### Directions:
Each line of the data below that includes the string "отношение" must be copied.
═══ Material provided ═══
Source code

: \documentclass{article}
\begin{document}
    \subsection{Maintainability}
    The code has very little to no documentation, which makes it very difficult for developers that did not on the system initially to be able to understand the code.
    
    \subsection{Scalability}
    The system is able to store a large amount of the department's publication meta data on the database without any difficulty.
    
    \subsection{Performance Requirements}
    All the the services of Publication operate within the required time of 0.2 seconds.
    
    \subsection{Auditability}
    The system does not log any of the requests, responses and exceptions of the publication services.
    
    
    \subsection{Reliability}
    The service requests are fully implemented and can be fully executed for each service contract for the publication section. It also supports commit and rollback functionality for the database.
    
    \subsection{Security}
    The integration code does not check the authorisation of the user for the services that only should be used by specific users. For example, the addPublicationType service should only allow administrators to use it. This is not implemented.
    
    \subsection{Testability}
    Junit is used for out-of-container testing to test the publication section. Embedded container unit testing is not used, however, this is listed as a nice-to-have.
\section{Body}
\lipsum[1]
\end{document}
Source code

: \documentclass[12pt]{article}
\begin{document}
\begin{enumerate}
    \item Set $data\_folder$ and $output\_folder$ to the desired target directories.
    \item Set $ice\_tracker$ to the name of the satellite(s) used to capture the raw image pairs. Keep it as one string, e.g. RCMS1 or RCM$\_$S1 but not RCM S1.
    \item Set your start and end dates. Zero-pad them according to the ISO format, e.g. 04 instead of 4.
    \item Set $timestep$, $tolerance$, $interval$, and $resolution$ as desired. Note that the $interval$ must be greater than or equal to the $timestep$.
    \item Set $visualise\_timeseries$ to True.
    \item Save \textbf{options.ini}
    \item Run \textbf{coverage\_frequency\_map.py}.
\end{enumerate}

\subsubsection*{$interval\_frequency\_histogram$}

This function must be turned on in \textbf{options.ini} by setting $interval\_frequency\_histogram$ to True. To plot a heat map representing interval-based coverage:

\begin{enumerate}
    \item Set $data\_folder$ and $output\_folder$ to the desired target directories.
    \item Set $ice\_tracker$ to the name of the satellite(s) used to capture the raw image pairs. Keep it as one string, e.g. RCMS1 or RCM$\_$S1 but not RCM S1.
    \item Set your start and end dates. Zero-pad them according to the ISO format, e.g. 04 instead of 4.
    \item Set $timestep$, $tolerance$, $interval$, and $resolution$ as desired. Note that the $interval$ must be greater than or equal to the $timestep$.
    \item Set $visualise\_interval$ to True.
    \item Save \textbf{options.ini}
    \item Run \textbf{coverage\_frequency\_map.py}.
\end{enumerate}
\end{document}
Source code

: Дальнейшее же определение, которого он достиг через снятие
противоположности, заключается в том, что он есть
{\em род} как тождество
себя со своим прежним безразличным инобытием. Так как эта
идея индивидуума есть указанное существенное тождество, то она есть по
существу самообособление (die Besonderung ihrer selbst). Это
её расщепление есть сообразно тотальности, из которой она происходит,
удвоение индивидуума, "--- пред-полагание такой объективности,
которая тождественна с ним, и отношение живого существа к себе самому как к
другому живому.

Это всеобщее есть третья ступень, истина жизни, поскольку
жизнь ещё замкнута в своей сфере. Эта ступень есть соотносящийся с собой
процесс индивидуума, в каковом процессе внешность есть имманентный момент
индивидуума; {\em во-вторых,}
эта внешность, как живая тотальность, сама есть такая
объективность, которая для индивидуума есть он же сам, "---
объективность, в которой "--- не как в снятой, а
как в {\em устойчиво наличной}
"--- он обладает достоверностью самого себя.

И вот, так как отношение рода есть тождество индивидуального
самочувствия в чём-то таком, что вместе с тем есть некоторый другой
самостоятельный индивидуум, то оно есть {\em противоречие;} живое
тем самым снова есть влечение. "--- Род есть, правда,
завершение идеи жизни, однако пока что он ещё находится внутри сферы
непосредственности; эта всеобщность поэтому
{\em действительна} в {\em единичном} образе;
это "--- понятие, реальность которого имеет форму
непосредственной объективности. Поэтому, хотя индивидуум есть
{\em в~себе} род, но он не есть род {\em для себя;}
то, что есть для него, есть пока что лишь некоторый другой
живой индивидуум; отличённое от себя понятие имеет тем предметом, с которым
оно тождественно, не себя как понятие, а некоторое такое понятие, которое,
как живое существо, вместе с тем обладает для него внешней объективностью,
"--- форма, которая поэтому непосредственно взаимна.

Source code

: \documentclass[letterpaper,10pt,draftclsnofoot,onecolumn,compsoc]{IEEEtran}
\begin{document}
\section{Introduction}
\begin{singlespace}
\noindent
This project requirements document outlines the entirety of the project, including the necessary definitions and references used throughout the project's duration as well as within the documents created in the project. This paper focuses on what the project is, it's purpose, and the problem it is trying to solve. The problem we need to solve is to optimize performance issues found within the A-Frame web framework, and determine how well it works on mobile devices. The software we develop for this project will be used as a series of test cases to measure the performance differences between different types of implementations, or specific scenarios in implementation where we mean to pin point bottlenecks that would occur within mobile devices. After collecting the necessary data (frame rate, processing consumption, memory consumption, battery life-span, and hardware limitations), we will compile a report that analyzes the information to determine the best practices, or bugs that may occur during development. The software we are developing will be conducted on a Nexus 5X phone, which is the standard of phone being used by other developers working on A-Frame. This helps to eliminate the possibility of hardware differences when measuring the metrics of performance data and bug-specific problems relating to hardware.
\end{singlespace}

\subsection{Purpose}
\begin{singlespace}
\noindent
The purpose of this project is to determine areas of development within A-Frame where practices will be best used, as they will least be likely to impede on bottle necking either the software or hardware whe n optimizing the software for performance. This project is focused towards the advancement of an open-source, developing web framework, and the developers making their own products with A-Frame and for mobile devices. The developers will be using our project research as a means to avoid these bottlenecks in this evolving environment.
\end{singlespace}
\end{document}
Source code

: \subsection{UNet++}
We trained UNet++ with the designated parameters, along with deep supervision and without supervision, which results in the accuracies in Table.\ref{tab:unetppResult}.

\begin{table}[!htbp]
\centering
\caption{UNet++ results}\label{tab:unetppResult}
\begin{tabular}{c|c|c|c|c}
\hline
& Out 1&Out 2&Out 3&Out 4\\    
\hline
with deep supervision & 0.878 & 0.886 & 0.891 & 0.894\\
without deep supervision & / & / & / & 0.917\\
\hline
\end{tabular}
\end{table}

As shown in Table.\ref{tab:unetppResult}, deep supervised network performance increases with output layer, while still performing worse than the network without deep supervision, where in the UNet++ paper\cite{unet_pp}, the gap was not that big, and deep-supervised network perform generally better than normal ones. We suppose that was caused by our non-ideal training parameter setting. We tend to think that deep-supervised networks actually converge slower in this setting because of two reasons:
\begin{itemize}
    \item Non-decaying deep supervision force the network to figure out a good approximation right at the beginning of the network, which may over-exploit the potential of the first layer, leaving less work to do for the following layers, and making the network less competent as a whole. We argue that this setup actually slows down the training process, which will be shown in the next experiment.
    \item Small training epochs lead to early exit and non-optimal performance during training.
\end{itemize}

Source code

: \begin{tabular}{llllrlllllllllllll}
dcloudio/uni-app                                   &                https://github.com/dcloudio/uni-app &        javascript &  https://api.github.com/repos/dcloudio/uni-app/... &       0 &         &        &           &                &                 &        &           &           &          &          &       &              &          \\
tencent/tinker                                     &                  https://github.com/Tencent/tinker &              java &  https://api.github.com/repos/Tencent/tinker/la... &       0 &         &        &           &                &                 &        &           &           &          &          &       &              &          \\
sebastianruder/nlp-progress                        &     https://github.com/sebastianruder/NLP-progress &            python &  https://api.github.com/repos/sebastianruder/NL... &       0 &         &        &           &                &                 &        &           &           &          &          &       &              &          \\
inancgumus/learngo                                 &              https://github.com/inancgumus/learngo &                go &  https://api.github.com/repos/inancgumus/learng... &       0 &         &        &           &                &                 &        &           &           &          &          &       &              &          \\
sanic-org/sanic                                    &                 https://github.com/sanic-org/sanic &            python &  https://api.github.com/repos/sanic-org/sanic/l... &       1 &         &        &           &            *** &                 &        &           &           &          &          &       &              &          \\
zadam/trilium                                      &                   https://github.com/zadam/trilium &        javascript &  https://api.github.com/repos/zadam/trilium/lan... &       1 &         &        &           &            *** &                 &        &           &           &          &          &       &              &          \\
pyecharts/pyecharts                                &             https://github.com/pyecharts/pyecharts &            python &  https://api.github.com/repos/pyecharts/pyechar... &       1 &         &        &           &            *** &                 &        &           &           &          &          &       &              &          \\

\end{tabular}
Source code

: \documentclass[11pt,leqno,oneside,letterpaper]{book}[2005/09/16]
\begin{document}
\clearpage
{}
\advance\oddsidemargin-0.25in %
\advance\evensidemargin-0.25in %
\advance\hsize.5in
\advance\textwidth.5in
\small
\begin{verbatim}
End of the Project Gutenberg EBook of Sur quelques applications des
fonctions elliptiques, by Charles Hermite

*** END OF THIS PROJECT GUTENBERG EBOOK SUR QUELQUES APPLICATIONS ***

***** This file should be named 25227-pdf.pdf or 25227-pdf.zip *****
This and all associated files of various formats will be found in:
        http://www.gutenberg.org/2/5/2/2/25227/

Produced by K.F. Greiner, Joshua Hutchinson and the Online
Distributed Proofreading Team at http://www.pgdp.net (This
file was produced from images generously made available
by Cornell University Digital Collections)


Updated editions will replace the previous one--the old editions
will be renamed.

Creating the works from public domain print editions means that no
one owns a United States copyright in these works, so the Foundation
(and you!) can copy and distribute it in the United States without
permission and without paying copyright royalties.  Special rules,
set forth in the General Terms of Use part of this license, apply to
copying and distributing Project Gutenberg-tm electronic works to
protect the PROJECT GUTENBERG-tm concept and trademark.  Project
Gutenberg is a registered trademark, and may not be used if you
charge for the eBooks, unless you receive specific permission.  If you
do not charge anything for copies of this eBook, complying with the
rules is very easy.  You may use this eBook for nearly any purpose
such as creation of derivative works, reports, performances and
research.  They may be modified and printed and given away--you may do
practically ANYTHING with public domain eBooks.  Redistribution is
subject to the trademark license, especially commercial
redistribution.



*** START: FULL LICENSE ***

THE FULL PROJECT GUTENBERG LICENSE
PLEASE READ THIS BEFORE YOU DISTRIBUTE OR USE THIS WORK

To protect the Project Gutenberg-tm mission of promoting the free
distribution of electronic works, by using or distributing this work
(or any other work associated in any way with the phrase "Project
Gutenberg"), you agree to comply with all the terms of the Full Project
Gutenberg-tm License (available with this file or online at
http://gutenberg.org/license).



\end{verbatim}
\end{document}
═══
### Exercise solution:
которая тождественна с ним, и отношение живого существа к себе самому как к
И вот, так как отношение рода есть тождество индивидуального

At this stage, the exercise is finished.